Mr. Lindsay approaching the summit of Mera Peak at approximately 20,000 feet on October 15, 2017. Photo by Sandy Walker.
I wanted to give back to the dedicated clinicians and researchers who had given so much to me and who had made this climb possible. I’ve now lived with stage IV lung cancer for 4 years. When I was diagnosed, expecting to live 1 year was a gift, 2 years a miracle. Now, here I was about to stand atop Mera Peak, thanks to their efforts and cutting-edge treatments.
On October 15, 2017, at 7:00 AM, I reached the summit and planted the MGH flag. It was a great feeling.

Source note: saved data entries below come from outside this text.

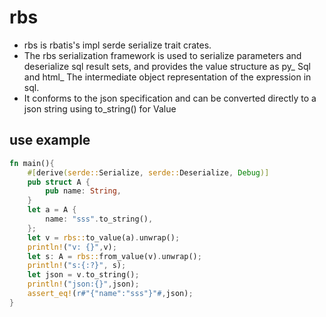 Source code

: # rbs

* rbs is rbatis's impl serde serialize trait crates.
* The rbs serialization framework is used to serialize parameters and deserialize sql result sets, and provides the value structure as py_ Sql and html_ The intermediate object representation of the expression in sql.
* It conforms to the json specification and can be converted directly to a json string using to_string() for Value

## use example
```rust
fn main(){
    #[derive(serde::Serialize, serde::Deserialize, Debug)]
    pub struct A {
        pub name: String,
    }
    let a = A {
        name: "sss".to_string(),
    };
    let v = rbs::to_value(a).unwrap();
    println!("v: {}",v);
    let s: A = rbs::from_value(v).unwrap();
    println!("s:{:?}", s);
    let json = v.to_string();
    println!("json:{}",json);
    assert_eq!(r#"{"name":"sss"}"#,json);
}
``` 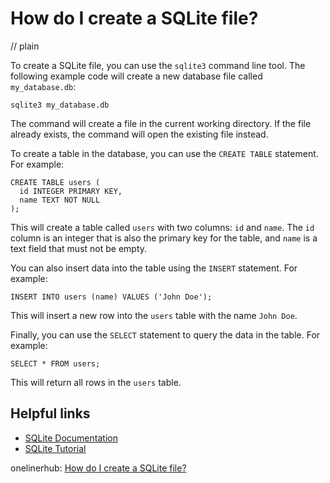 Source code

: # How do I create a SQLite file?
// plain

To create a SQLite file, you can use the `sqlite3` command line tool. The following example code will create a new database file called `my_database.db`:

```
sqlite3 my_database.db
```

The command will create a file in the current working directory. If the file already exists, the command will open the existing file instead.

To create a table in the database, you can use the `CREATE TABLE` statement. For example:

```
CREATE TABLE users (
  id INTEGER PRIMARY KEY,
  name TEXT NOT NULL
);
```

This will create a table called `users` with two columns: `id` and `name`. The `id` column is an integer that is also the primary key for the table, and `name` is a text field that must not be empty.

You can also insert data into the table using the `INSERT` statement. For example:

```
INSERT INTO users (name) VALUES ('John Doe');
```

This will insert a new row into the `users` table with the name `John Doe`.

Finally, you can use the `SELECT` statement to query the data in the table. For example:

```
SELECT * FROM users;
```

This will return all rows in the `users` table.

## Helpful links

- [SQLite Documentation](https://www.sqlite.org/docs.html)
- [SQLite Tutorial](https://www.tutorialspoint.com/sqlite/index.htm)

onelinerhub: [How do I create a SQLite file?](https://onelinerhub.com/sqlite/how-do-i-create-a-sqlite-file) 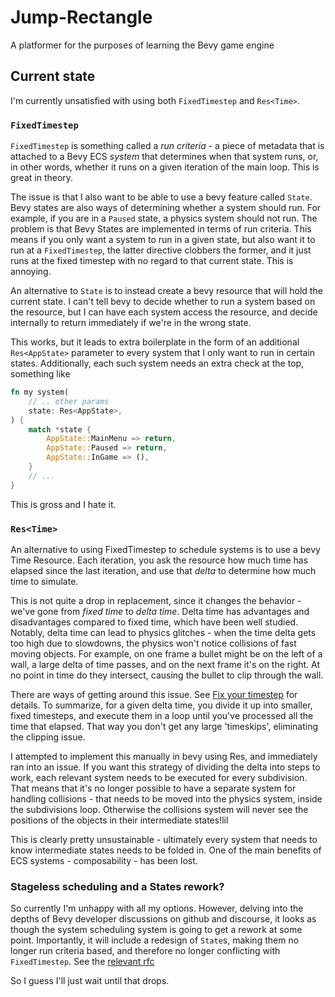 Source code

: # Jump-Rectangle

A platformer for the purposes of learning the Bevy game engine

## Current state
I'm currently unsatisfied with using both `FixedTimestep` and `Res<Time>`.
  
### `FixedTimestep`
`FixedTimestep` is something called a *run criteria* - a piece of metadata that is attached to a Bevy ECS *system* that determines when that system runs, or, in other words, whether it runs on a given iteration of the main loop. This is great in theory. 

The issue is that I also want to be able to use a bevy feature called `State`. Bevy states are also ways of determining whether a system should run. For example, if you are in a `Paused` state, a physics system should not run. The problem is that Bevy States are implemented in terms of run criteria. This means if you only want a system to run in a given state, but also want it to run at a `FixedTimestep`, the latter directive clobbers the former, and it just runs at the fixed timestep with no regard to that current state. This is annoying.

An alternative to `State` is to instead create a bevy resource that will hold the current state. I can't tell bevy to decide whether to run a system based on the resource, but I can have each system access the resource, and decide internally to return immediately if we're in the wrong state. 

This works, but it leads to extra boilerplate in the form of an additional `Res<AppState>` parameter to every system that I only want to run in certain states. Additionally, each such system needs an extra check at the top, something like

```rust
fn my system(
    // .. other params
    state: Res<AppState>,
) {
    match *state {
        AppState::MainMenu => return,
        AppState::Paused => return,
        AppState::InGame => (),
    }
    // ...
}
```

This is gross and I hate it.

### `Res<Time>`

An alternative to using FixedTimestep to schedule systems is to use a bevy Time Resource. Each iteration, you ask the resource how much time has elapsed since the last iteration, and use that *delta* to determine how much time to simulate.
  
This is not quite a drop in replacement, since it changes the behavior - we've gone from *fixed time* to *delta time*. Delta time has advantages and disadvantages compared to fixed time, which have been well studied. Notably, delta time can lead to physics glitches - when the time delta gets too high due to slowdowns, the physics won't notice collisions of fast moving objects. For example, on one frame a bullet might be on the left of a wall, a large delta of time passes, and on the next frame it's on the right. At no point in time do they intersect, causing the bullet to clip through the wall.
  
There are ways of getting around this issue. See [Fix your timestep](https://gafferongames.com/post/fix_your_timestep/) for details. To summarize, for a given delta time, you divide it up into smaller, fixed timesteps, and execute them in a loop until you've processed all the time that elapsed. That way you don't get any large 'timeskips', eliminating the clipping issue.
  
I attempted to implement this manually in bevy using Res<Time>, and immediately ran into an issue. If you want this strategy of dividing the delta into steps to work, each relevant system needs to be executed for every subdivision. That means that it's no longer possible to have a separate system for handling collisions - that needs to be moved into the physics system, inside the subdivisions loop. Otherwise the collisions system will never see the positions of the objects in their intermediate states!lil
  
This is clearly pretty unsustainable - ultimately every system that needs to know intermediate states needs to be folded in. One of the main benefits of ECS systems - composability - has been lost.
  
### Stageless scheduling and a States rework?
  
So currently I'm unhappy with all my options. However, delving into the depths of Bevy developer discussions on github and discourse, it looks as though the system scheduling system is going to get a rework at some point. Importantly, it will include a redesign of `State`s, making them no longer run criteria based, and therefore no longer conflicting with `FixedTimestep`. See the [relevant rfc](https://github.com/bevyengine/rfcs/pull/45)
  
So I guess I'll just wait until that drops.
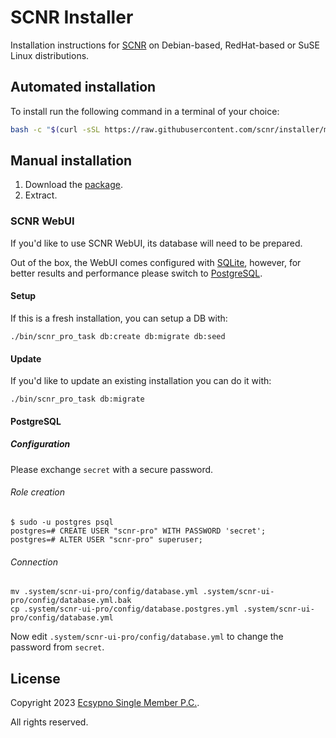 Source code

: # SCNR Installer

Installation instructions for [SCNR](https://ecsypno.com/scnr-documentation/) on
Debian-based, RedHat-based or SuSE Linux distributions.

## Automated installation

To install run the following command in a terminal of your choice:

```bash
bash -c "$(curl -sSL https://raw.githubusercontent.com/scnr/installer/main/install.sh)"
```

## Manual installation

1. Download the [package](https://downloads.ecsypno.com/).
2. Extract.

### SCNR WebUI

If you'd like to use SCNR WebUI, its database will need to be prepared.

Out of the box, the WebUI comes configured with [SQLite](https://sqlite.org/index.html), however,
for better results and performance please switch to [PostgreSQL](https://www.postgresql.org/).

#### Setup

If this is a fresh installation, you can setup a DB with:

    ./bin/scnr_pro_task db:create db:migrate db:seed

#### Update

If you'd like to update an existing installation you can do it with:

    ./bin/scnr_pro_task db:migrate

#### PostgreSQL

##### Configuration

Please exchange `secret` with a secure password.

###### Role creation

```
$ sudo -u postgres psql
postgres=# CREATE USER "scnr-pro" WITH PASSWORD 'secret';
postgres=# ALTER USER "scnr-pro" superuser;
```

###### Connection

```
mv .system/scnr-ui-pro/config/database.yml .system/scnr-ui-pro/config/database.yml.bak
cp .system/scnr-ui-pro/config/database.postgres.yml .system/scnr-ui-pro/config/database.yml
```

Now edit `.system/scnr-ui-pro/config/database.yml` to change the password from `secret`.

## License

Copyright 2023 [Ecsypno Single Member P.C.](https://ecsypno.com/).

All rights reserved.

On October 15, 2017, at 7:00 AM, Mr. Lindsay reaches the summit of Mera Peak at 21,247 feet and plants the Massachusetts General Hospital flag in appreciation of his medical care and to raise funds for cancer research. Photo by Sandy Walker.
Andy Lindsay with his wife, Jan, after climbing Mera Peak in Nepal. Photo by Jan Lindsay.
Taking the Next Step
MANY PEOPLE who aren’t cancer survivors think if the cancer didn’t kill you, it means you’re cured.
They don’t understand that some of us are living with cancer as a chronic disease. And although it’s a constant challenge, I refuse to let cancer define my life.
I know eventually my cancer will become resistant to the experimental therapy I’m taking and hope there will be another one to take its place, and another one after that. But I’m not thinking too far into the future. Having cancer is like mountain climbing: All that matters is the next step ahead. ■
Mr. Lindsay lives in Ipswich, Massachusetts.
Editor’s Note: Columns that appear in the Patient’s Corner are based solely on information The ASCO Post receives from patients and should be considered anecdotal.